**Task statement:** Within the records that follow, find every line containing the string "text". Copy those lines.

Saved entries
===============
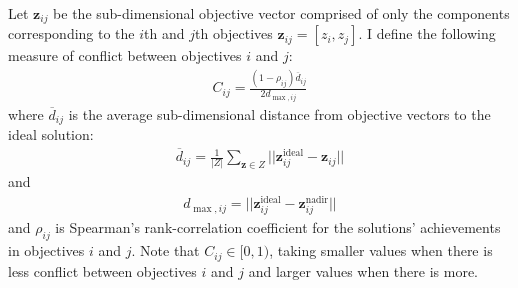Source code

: Let $\mathbf{z}_{ij}$ be the sub-dimensional objective vector comprised of only the components corresponding to the $i$th and $j$th objectives $\mathbf{z}_{ij} = [z_i,z_j]$. I define the following measure of conflict between objectives $i$ and $j$:
\begin{align}
C_{ij} = \frac{(1-\rho_{ij})\overbar{d}_{ij}}{2 d_{\max,ij}} \label{eqn:defConflict}
\end{align}
where $\overbar{d}_{ij}$ is the average sub-dimensional distance from objective vectors to the ideal solution:
\begin{align}
\overbar{d}_{ij} = \frac{1}{|Z|} \sum_{\mathbf{z} \in Z} ||\mathbf{z}^{\text{ideal}}_{ij} - \mathbf{z}_{ij}||
\end{align}
and
\begin{align}
d_{\max,ij} = ||\mathbf{z}^{\text{ideal}}_{ij} - \mathbf{z}^{\text{nadir}}_{ij}||
\end{align}
and $\rho_{ij}$ is Spearman's rank-correlation coefficient for the solutions' achievements in objectives $i$ and $j$. Note that $C_{ij} \in [0,1)$, taking smaller values when there is less conflict between objectives $i$ and $j$ and larger values when there is more.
===============
**The answer:**
\overbar{d}_{ij} = \frac{1}{|Z|} \sum_{\mathbf{z} \in Z} ||\mathbf{z}^{\text{ideal}}_{ij} - \mathbf{z}_{ij}||
d_{\max,ij} = ||\mathbf{z}^{\text{ideal}}_{ij} - \mathbf{z}^{\text{nadir}}_{ij}||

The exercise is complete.